Qu’est-ce qu’un gestionnaire de copropriété ?
Destinataire de nombreuses requêtes, le gestionnaire de copropriété commence sa journée par gérer ses mails. « Et Dieu sait si nous en avons en cette période de confinement interdisant tout relationnel en face-à-face ! », souligne Catherine. Le gestionnaire se rend en outre dans les immeubles pour réceptionner les travaux et rencontrer les copropriétaires. Il doit également assurer la gestion courante. Car, confinement ou non, la vie continue. Et il convient de remédier aux dégradations, fuites d’eau, etc. en assurant le suivi des travaux d’entretien. De même, les assemblées générales continuent de se tenir. Il faut donc aller à la rencontre des membres du conseil syndical pour en préparer l’ordre du jour.
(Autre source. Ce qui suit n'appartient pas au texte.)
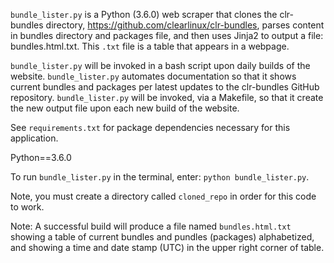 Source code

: `bundle_lister.py` is a Python (3.6.0) web scraper that clones the clr-bundles directory, https://github.com/clearlinux/clr-bundles, parses content in bundles directory and packages file,
and then uses Jinja2 to output a file: bundles.html.txt. This ``.txt`` file is a table that appears in a webpage.

`bundle_lister.py` will be invoked in a bash script upon daily builds of the website. `bundle_lister.py` automates 
documentation so that it shows current bundles and packages per latest updates to the clr-bundles GitHub repository.  `bundle_lister.py` will be invoked, via a Makefile, so that it create the new output file upon each new build of the website. 

See `requirements.txt` for package dependencies necessary for this application.

Python==3.6.0

To run `bundle_lister.py` in the terminal, enter: `python bundle_lister.py`.

Note, you must create a directory called `cloned_repo` in order for this code to work.

Note: A successful build will produce a file named `bundles.html.txt` showing a table of current bundles and pundles (packages) alphabetized, and showing a time and date stamp (UTC) in the upper right corner of table. 
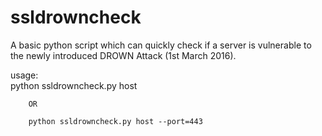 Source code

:# ssldrowncheck

A basic python script which can quickly check if a server is vulnerable to the newly introduced DROWN Attack (1st March 2016).

usage:  
        python ssldrowncheck.py host 
        
        OR
        
        python ssldrowncheck.py host --port=443 
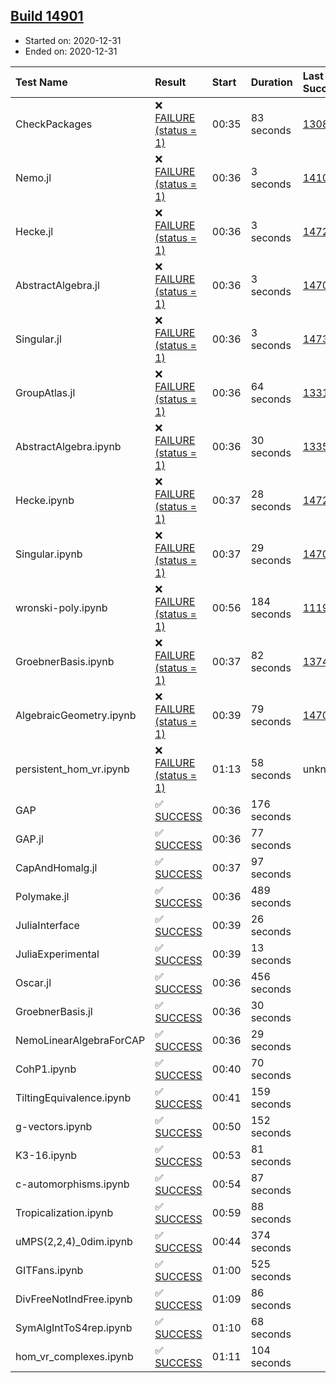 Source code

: ## [Build 14901](https://oscarci.mathematik.uni-kl.de/job/oscar/14901/)

* Started on: 2020-12-31
* Ended on: 2020-12-31

| Test Name    | Result | Start | Duration | Last Success | First Failure |
|:-------------|:-------|:------|:---------|:-------------|:--------------|
| CheckPackages | ❌ [FAILURE (status = 1)](https://oscarci.mathematik.uni-kl.de/job/oscar/14901/artifact/logs/build-14901/CheckPackages.log) | 00:35 | 83 seconds | [13085](https://oscarci.mathematik.uni-kl.de/job/oscar/13085/) | [13086](https://oscarci.mathematik.uni-kl.de/job/oscar/13086/) |
| Nemo.jl | ❌ [FAILURE (status = 1)](https://oscarci.mathematik.uni-kl.de/job/oscar/14901/artifact/logs/build-14901/Nemo.jl.log) | 00:36 | 3 seconds | [14101](https://oscarci.mathematik.uni-kl.de/job/oscar/14101/) | [14102](https://oscarci.mathematik.uni-kl.de/job/oscar/14102/) |
| Hecke.jl | ❌ [FAILURE (status = 1)](https://oscarci.mathematik.uni-kl.de/job/oscar/14901/artifact/logs/build-14901/Hecke.jl.log) | 00:36 | 3 seconds | [14723](https://oscarci.mathematik.uni-kl.de/job/oscar/14723/) | [14724](https://oscarci.mathematik.uni-kl.de/job/oscar/14724/) |
| AbstractAlgebra.jl | ❌ [FAILURE (status = 1)](https://oscarci.mathematik.uni-kl.de/job/oscar/14901/artifact/logs/build-14901/AbstractAlgebra.jl.log) | 00:36 | 3 seconds | [14701](https://oscarci.mathematik.uni-kl.de/job/oscar/14701/) | [14702](https://oscarci.mathematik.uni-kl.de/job/oscar/14702/) |
| Singular.jl | ❌ [FAILURE (status = 1)](https://oscarci.mathematik.uni-kl.de/job/oscar/14901/artifact/logs/build-14901/Singular.jl.log) | 00:36 | 3 seconds | [14732](https://oscarci.mathematik.uni-kl.de/job/oscar/14732/) | [14733](https://oscarci.mathematik.uni-kl.de/job/oscar/14733/) |
| GroupAtlas.jl | ❌ [FAILURE (status = 1)](https://oscarci.mathematik.uni-kl.de/job/oscar/14901/artifact/logs/build-14901/GroupAtlas.jl.log) | 00:36 | 64 seconds | [13311](https://oscarci.mathematik.uni-kl.de/job/oscar/13311/) | [13312](https://oscarci.mathematik.uni-kl.de/job/oscar/13312/) |
| AbstractAlgebra.ipynb | ❌ [FAILURE (status = 1)](https://oscarci.mathematik.uni-kl.de/job/oscar/14901/artifact/logs/build-14901/AbstractAlgebra.ipynb.log) | 00:36 | 30 seconds | [13355](https://oscarci.mathematik.uni-kl.de/job/oscar/13355/) | [13356](https://oscarci.mathematik.uni-kl.de/job/oscar/13356/) |
| Hecke.ipynb | ❌ [FAILURE (status = 1)](https://oscarci.mathematik.uni-kl.de/job/oscar/14901/artifact/logs/build-14901/Hecke.ipynb.log) | 00:37 | 28 seconds | [14723](https://oscarci.mathematik.uni-kl.de/job/oscar/14723/) | [14724](https://oscarci.mathematik.uni-kl.de/job/oscar/14724/) |
| Singular.ipynb | ❌ [FAILURE (status = 1)](https://oscarci.mathematik.uni-kl.de/job/oscar/14901/artifact/logs/build-14901/Singular.ipynb.log) | 00:37 | 29 seconds | [14701](https://oscarci.mathematik.uni-kl.de/job/oscar/14701/) | [14702](https://oscarci.mathematik.uni-kl.de/job/oscar/14702/) |
| wronski-poly.ipynb | ❌ [FAILURE (status = 1)](https://oscarci.mathematik.uni-kl.de/job/oscar/14901/artifact/logs/build-14901/wronski-poly.ipynb.log) | 00:56 | 184 seconds | [11192](https://oscarci.mathematik.uni-kl.de/job/oscar/11192/) | [11193](https://oscarci.mathematik.uni-kl.de/job/oscar/11193/) |
| GroebnerBasis.ipynb | ❌ [FAILURE (status = 1)](https://oscarci.mathematik.uni-kl.de/job/oscar/14901/artifact/logs/build-14901/GroebnerBasis.ipynb.log) | 00:37 | 82 seconds | [13748](https://oscarci.mathematik.uni-kl.de/job/oscar/13748/) | [13749](https://oscarci.mathematik.uni-kl.de/job/oscar/13749/) |
| AlgebraicGeometry.ipynb | ❌ [FAILURE (status = 1)](https://oscarci.mathematik.uni-kl.de/job/oscar/14901/artifact/logs/build-14901/AlgebraicGeometry.ipynb.log) | 00:39 | 79 seconds | [14701](https://oscarci.mathematik.uni-kl.de/job/oscar/14701/) | [14702](https://oscarci.mathematik.uni-kl.de/job/oscar/14702/) |
| persistent_hom_vr.ipynb | ❌ [FAILURE (status = 1)](https://oscarci.mathematik.uni-kl.de/job/oscar/14901/artifact/logs/build-14901/persistent_hom_vr.ipynb.log) | 01:13 | 58 seconds | unknown | unknown |
| GAP | ✅ [SUCCESS](https://oscarci.mathematik.uni-kl.de/job/oscar/14901/artifact/logs/build-14901/GAP.log) | 00:36 | 176 seconds |  |  |
| GAP.jl | ✅ [SUCCESS](https://oscarci.mathematik.uni-kl.de/job/oscar/14901/artifact/logs/build-14901/GAP.jl.log) | 00:36 | 77 seconds |  |  |
| CapAndHomalg.jl | ✅ [SUCCESS](https://oscarci.mathematik.uni-kl.de/job/oscar/14901/artifact/logs/build-14901/CapAndHomalg.jl.log) | 00:37 | 97 seconds |  |  |
| Polymake.jl | ✅ [SUCCESS](https://oscarci.mathematik.uni-kl.de/job/oscar/14901/artifact/logs/build-14901/Polymake.jl.log) | 00:36 | 489 seconds |  |  |
| JuliaInterface | ✅ [SUCCESS](https://oscarci.mathematik.uni-kl.de/job/oscar/14901/artifact/logs/build-14901/JuliaInterface.log) | 00:39 | 26 seconds |  |  |
| JuliaExperimental | ✅ [SUCCESS](https://oscarci.mathematik.uni-kl.de/job/oscar/14901/artifact/logs/build-14901/JuliaExperimental.log) | 00:39 | 13 seconds |  |  |
| Oscar.jl | ✅ [SUCCESS](https://oscarci.mathematik.uni-kl.de/job/oscar/14901/artifact/logs/build-14901/Oscar.jl.log) | 00:36 | 456 seconds |  |  |
| GroebnerBasis.jl | ✅ [SUCCESS](https://oscarci.mathematik.uni-kl.de/job/oscar/14901/artifact/logs/build-14901/GroebnerBasis.jl.log) | 00:36 | 30 seconds |  |  |
| NemoLinearAlgebraForCAP | ✅ [SUCCESS](https://oscarci.mathematik.uni-kl.de/job/oscar/14901/artifact/logs/build-14901/NemoLinearAlgebraForCAP.log) | 00:36 | 29 seconds |  |  |
| CohP1.ipynb | ✅ [SUCCESS](https://oscarci.mathematik.uni-kl.de/job/oscar/14901/artifact/logs/build-14901/CohP1.ipynb.log) | 00:40 | 70 seconds |  |  |
| TiltingEquivalence.ipynb | ✅ [SUCCESS](https://oscarci.mathematik.uni-kl.de/job/oscar/14901/artifact/logs/build-14901/TiltingEquivalence.ipynb.log) | 00:41 | 159 seconds |  |  |
| g-vectors.ipynb | ✅ [SUCCESS](https://oscarci.mathematik.uni-kl.de/job/oscar/14901/artifact/logs/build-14901/g-vectors.ipynb.log) | 00:50 | 152 seconds |  |  |
| K3-16.ipynb | ✅ [SUCCESS](https://oscarci.mathematik.uni-kl.de/job/oscar/14901/artifact/logs/build-14901/K3-16.ipynb.log) | 00:53 | 81 seconds |  |  |
| c-automorphisms.ipynb | ✅ [SUCCESS](https://oscarci.mathematik.uni-kl.de/job/oscar/14901/artifact/logs/build-14901/c-automorphisms.ipynb.log) | 00:54 | 87 seconds |  |  |
| Tropicalization.ipynb | ✅ [SUCCESS](https://oscarci.mathematik.uni-kl.de/job/oscar/14901/artifact/logs/build-14901/Tropicalization.ipynb.log) | 00:59 | 88 seconds |  |  |
| uMPS(2,2,4)_0dim.ipynb | ✅ [SUCCESS](https://oscarci.mathematik.uni-kl.de/job/oscar/14901/artifact/logs/build-14901/uMPS-2-2-4-_0dim.ipynb.log) | 00:44 | 374 seconds |  |  |
| GITFans.ipynb | ✅ [SUCCESS](https://oscarci.mathematik.uni-kl.de/job/oscar/14901/artifact/logs/build-14901/GITFans.ipynb.log) | 01:00 | 525 seconds |  |  |
| DivFreeNotIndFree.ipynb | ✅ [SUCCESS](https://oscarci.mathematik.uni-kl.de/job/oscar/14901/artifact/logs/build-14901/DivFreeNotIndFree.ipynb.log) | 01:09 | 86 seconds |  |  |
| SymAlgIntToS4rep.ipynb | ✅ [SUCCESS](https://oscarci.mathematik.uni-kl.de/job/oscar/14901/artifact/logs/build-14901/SymAlgIntToS4rep.ipynb.log) | 01:10 | 68 seconds |  |  |
| hom_vr_complexes.ipynb | ✅ [SUCCESS](https://oscarci.mathematik.uni-kl.de/job/oscar/14901/artifact/logs/build-14901/hom_vr_complexes.ipynb.log) | 01:11 | 104 seconds |  |  |

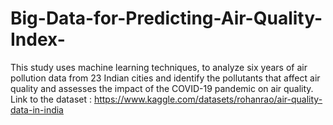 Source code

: # Big-Data-for-Predicting-Air-Quality-Index-
This study uses machine learning techniques, to analyze six years of air pollution data from 23 Indian cities and identify the pollutants that affect air quality and assesses the impact of the COVID-19 pandemic on air quality.
Link to the dataset : https://www.kaggle.com/datasets/rohanrao/air-quality-data-in-india
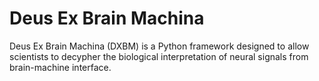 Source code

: # Deus Ex Brain Machina

Deus Ex Brain Machina (DXBM) is a Python framework designed to allow scientists to decypher the biological interpretation of neural signals from brain-machine interface. 
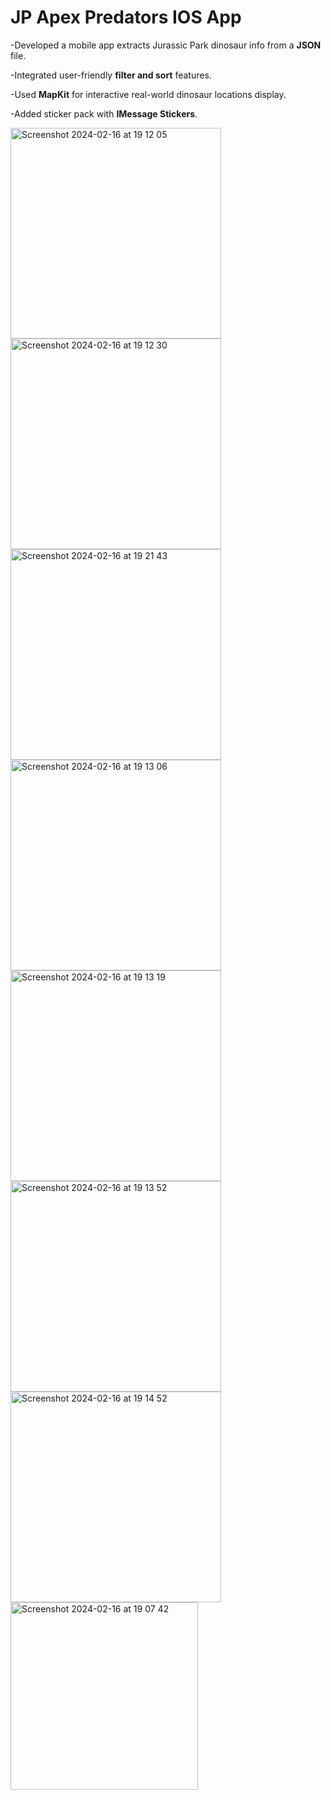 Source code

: # JP Apex Predators IOS App

-Developed a mobile app extracts Jurassic Park dinosaur info from a **JSON** file.

-Integrated user-friendly **filter and sort** features.

-Used **MapKit** for interactive real-world dinosaur locations display.

-Added sticker pack with **IMessage Stickers**. 

<img width="337" alt="Screenshot 2024-02-16 at 19 12 05" src="https://github.com/esmakocak/JPApexPredators/assets/101140922/f999e534-179f-47fe-9304-c6cb86a73f26">
<img width="337" alt="Screenshot 2024-02-16 at 19 12 30" src="https://github.com/esmakocak/JPApexPredators/assets/101140922/de94dd29-e228-4870-bb8b-ee4d532c70f2">


<img width="337" alt="Screenshot 2024-02-16 at 19 21 43" src="https://github.com/esmakocak/JPApexPredators/assets/101140922/ef392a36-251d-4bbf-8dfc-618d28af3f1c">
<img width="337" alt="Screenshot 2024-02-16 at 19 13 06" src="https://github.com/esmakocak/JPApexPredators/assets/101140922/3b09023e-a16f-4044-986e-bfb0e6299e44">


<img width="337" alt="Screenshot 2024-02-16 at 19 13 19" src="https://github.com/esmakocak/JPApexPredators/assets/101140922/1bde88df-d8fc-4d87-a57e-6aebe57fd15e">
<img width="337" alt="Screenshot 2024-02-16 at 19 13 52" src="https://github.com/esmakocak/JPApexPredators/assets/101140922/89d370c2-7e84-4d90-9631-4f90c920ec59">


<img width="337" alt="Screenshot 2024-02-16 at 19 14 52" src="https://github.com/esmakocak/JPApexPredators/assets/101140922/5369d521-47ec-4c4d-a1bc-fa8eacabff7a">
<img width="300" alt="Screenshot 2024-02-16 at 19 07 42" src="https://github.com/esmakocak/JPApexPredators/assets/101140922/e10f7b64-8895-4601-a539-b07d59a73c71">

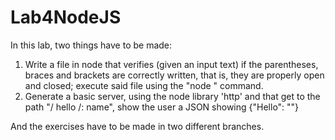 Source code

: # Lab4NodeJS

In this lab, two things have to be made:

1. Write a file in node that verifies (given an input text) if the
parentheses, braces and brackets are correctly written, that is, they are
properly open and closed; execute said file using the
"node <file>" command.
2. Generate a basic server, using the node library 'http' and that
get to the path "/ hello /: name", show the user a JSON showing
{"Hello": "<name>"}

And the exercises have to be made in two different branches.

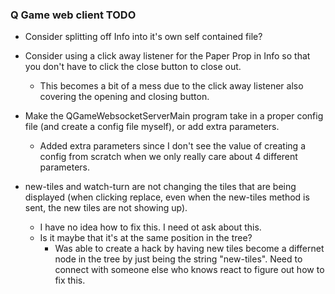 ### Q Game web client TODO ###
  * Consider splitting off Info into it's own self contained file?
  * Consider using a click away listener for the Paper Prop in Info so that you don't have to click the close button to close out.
    * This becomes a bit of a mess due to the click away listener also covering the opening and closing button. 
  * Make the QGameWebsocketServerMain program take in a proper config file (and create a config file myself), or add extra parameters.
    * Added extra parameters since I don't see the value of creating a config from scratch when we only really care about 4 different parameters. 

  * new-tiles and watch-turn are not changing the tiles that are being displayed (when clicking replace, even when the new-tiles method is sent, the new tiles are not showing up). 
    * I have no idea how to fix this. I need ot ask about this. 
    * Is it maybe that it's at the same position in the tree?
      * Was able to create a hack by having new tiles become a differnet node in the tree by just being the string "new-tiles". Need to connect with someone else who knows react to figure out how to fix this.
Un autre élément de la gestion de copropriété recouvre ses aspects patrimoniaux. Selon Catherine : « Le gestionnaire doit faire preuve d’une vision de long terme pour maintenir la valeur de la copropriété. Ainsi, un certain nombre de travaux doivent être planifiés : rénovation de façades, mise en peinture de cages d’escalier, etc. »
Plus généralement, le gestionnaire doit continuer à faire vivre la copropriété. Il envoie donc des notes appelant l’ensemble de ses membres à se respecter mutuellement. Le gestionnaire assure par conséquent le gardiennage de ce petit village en rappelant à chacun les règles élémentaires de civisme. Sous l’Ancien Régime, le syndic désignait la personne élue par une communauté villageoise. À bien y réfléchir, la fonction de gestionnaire de copropriété s’apparente à celle de maire d’un petit village. Catherine rappelle ainsi que « certaines copropriétés comptent plus de 500 lots ».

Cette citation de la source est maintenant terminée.